Прашкевич постоянно меняется. Это еще одно «пресловутое» и важное его свойство. Как неусидчивость, любовь к путешествиям, пешеходству, перелетам с континента на континент, идущая от юности, от первых полевых опытов – тяга познавать мир глазами, руками, кожей, долбать его геологическим молотком, вдыхать его ветер, соль, его дымы и туманы, и все не праздно, не для туристической галочки «Вася здесь был», все с пользой, все для будущей книги.

Пишу и чувствую: какое-то больно сбивчивое выходит мое вступление. Прыгаю с пятого на десятого, то и дело ухожу в сторону (в основном, мою). Впрочем, да, я же предупреждал, это «что-то вроде вступления». А если «вроде», значит, все упреки снимаются.

И еще обратил внимание. Почитать меня, так выходит, что писателю Прашкевичу только бы зубы скалить да над человеками надсмеяться. Не проза, а «Смехопанорама» какая-то, судя по выдержкам, которые я здесь привожу.
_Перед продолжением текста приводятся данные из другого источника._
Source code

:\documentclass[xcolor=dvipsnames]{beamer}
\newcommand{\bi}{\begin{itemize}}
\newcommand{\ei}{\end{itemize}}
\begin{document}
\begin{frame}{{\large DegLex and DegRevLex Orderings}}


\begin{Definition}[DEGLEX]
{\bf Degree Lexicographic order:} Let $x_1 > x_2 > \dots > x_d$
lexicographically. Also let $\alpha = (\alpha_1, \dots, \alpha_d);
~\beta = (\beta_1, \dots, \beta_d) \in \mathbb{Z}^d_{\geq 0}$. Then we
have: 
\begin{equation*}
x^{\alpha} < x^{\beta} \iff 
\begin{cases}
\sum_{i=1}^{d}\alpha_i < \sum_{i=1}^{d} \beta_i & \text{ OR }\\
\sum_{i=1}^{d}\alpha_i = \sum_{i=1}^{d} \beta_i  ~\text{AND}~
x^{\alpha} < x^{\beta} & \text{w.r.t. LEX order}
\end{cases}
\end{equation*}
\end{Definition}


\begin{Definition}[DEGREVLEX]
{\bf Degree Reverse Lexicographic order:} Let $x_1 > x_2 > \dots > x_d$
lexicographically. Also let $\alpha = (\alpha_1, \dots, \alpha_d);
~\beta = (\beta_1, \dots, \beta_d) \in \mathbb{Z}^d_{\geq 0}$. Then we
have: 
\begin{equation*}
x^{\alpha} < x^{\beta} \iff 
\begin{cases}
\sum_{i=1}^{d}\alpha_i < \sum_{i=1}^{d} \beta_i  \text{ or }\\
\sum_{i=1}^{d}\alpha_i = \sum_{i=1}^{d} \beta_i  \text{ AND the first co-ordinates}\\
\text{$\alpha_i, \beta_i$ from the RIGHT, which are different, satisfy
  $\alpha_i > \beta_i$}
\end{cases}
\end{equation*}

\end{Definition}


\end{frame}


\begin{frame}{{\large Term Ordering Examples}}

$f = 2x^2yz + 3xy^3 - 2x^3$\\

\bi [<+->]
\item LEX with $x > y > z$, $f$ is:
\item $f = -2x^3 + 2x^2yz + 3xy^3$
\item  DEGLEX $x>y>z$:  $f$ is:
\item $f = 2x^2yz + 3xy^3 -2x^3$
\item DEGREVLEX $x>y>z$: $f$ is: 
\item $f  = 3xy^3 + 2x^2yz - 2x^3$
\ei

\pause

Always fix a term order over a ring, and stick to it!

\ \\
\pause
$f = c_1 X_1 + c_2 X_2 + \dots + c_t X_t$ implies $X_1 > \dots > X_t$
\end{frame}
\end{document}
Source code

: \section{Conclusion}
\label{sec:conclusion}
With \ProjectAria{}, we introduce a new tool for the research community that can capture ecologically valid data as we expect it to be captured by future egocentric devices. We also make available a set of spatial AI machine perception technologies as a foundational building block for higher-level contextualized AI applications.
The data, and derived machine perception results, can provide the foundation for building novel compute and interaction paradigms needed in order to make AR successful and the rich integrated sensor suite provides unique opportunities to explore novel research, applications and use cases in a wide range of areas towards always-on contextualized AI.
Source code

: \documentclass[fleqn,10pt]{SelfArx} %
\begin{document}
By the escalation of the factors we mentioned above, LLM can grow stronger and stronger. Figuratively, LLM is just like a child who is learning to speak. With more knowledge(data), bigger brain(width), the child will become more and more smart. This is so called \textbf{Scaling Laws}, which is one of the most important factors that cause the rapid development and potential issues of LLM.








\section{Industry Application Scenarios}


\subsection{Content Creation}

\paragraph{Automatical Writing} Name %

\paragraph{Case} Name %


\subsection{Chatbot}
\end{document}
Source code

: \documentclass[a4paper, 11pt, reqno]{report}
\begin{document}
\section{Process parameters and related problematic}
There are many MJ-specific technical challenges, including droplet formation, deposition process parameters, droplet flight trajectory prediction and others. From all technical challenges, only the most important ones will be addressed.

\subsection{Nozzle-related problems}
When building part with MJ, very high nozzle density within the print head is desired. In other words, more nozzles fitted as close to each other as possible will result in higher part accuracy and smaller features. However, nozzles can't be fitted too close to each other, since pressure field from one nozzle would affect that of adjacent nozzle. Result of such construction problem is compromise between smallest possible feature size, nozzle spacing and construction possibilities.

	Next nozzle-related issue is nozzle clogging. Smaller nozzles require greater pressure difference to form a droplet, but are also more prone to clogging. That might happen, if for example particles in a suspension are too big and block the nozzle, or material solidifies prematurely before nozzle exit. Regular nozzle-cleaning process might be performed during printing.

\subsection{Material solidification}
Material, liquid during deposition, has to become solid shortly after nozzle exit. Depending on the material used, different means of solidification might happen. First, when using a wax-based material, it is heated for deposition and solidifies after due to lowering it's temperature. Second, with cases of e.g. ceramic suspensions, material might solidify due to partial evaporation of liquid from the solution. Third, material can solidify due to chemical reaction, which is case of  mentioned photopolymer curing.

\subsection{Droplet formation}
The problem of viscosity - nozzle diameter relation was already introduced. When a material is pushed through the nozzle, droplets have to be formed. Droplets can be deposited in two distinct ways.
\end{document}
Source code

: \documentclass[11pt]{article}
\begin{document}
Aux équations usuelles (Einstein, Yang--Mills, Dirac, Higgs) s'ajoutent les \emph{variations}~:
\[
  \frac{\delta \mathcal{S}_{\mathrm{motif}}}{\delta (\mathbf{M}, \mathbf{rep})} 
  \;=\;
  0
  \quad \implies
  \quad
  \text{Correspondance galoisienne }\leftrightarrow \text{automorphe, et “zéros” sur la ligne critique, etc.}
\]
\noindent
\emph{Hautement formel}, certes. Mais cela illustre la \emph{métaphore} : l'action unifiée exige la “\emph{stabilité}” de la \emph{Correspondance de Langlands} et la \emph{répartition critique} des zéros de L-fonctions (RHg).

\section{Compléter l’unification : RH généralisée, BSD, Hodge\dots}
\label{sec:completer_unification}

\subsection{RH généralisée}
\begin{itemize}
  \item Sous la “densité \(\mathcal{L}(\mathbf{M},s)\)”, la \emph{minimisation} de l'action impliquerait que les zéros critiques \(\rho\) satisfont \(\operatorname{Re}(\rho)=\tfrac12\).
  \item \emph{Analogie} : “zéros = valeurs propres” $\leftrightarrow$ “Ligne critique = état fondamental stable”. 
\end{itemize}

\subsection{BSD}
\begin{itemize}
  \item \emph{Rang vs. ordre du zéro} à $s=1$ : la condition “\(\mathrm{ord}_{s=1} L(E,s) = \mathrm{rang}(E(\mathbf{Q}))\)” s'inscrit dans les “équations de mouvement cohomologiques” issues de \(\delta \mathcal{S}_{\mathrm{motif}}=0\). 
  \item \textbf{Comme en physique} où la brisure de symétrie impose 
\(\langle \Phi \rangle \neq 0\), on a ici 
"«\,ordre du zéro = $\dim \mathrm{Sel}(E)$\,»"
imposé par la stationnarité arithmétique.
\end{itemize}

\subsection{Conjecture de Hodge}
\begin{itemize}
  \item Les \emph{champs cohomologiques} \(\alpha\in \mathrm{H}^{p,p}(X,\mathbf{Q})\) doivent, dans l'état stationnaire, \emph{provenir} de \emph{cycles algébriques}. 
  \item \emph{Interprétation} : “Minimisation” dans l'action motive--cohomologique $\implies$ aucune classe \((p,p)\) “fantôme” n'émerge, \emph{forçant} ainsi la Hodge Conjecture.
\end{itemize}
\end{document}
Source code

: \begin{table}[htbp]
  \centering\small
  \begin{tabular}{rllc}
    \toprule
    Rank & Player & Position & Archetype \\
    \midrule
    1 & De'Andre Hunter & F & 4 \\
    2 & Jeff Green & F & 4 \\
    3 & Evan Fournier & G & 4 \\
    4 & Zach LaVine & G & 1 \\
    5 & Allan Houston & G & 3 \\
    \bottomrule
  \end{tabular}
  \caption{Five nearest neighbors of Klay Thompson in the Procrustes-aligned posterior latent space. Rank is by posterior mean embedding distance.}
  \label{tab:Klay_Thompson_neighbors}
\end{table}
Нет, конечно. В писательской гримерке Прашкевича имеются и грустные маски.

Письмо от 25 марта 2010 года:

«Дорогой Саша!

Я болею и работаю.

Работаю над Уэллсом, перечитываю, делаю записи, хочу к концу апреля составить тот блок документов, с которого все и начнется. Все это будет состоять из трех частей: ВСТУПЛЕНИЕ; СЕМЬ ЗНАМЕНИТЫХ РОМАНОВ; РОМАНЫ И РОМАНЫ. В общем, уже представляю будущий текст, но работа необозримая, а у меня в этом году что-то мешает мне... прибаливаю... Такое говно за окном... После чудесных морозов, все течет, все изменяется... снегу выше крыши, сырость, ледяной ветер и, главное, – мало света... все в дымке... не хватает света мне... Но работаю, листаю, всматриваюсь.

Как жалко, что не было времени поговорить у нас... ах как жалко...

У меня утро. У меня снег мокрый. И я херово, Сашка, себя чувствую, но говорю себе: Генка, блин, ты крепкий парень, все у тебя о’кей и будет еще лучше!

Гена».

Это «не хватает света мне...» пронзительно как строчка псалма.

Очень важное свойство – поэтичность Гениной прозы. Объясняется она просто: Прашкевич прежде всего поэт. Поэзия – такое текучее вещество, что плавно перетекает из тонкостенного поэтического стекла в граненую прозаическую посуду.

«Но такое небо висело над океаном, так горбато светился в лунном сиянии вулкан, что даже пес Потап медлительно приоткрыл лохматые веки и загадочно посмотрел на меня. В доисторических его зрачках плавали туманные искры. Будто боясь их растерять, Потап медленно улыбнулся и положил голову на вытянутые передние лапы».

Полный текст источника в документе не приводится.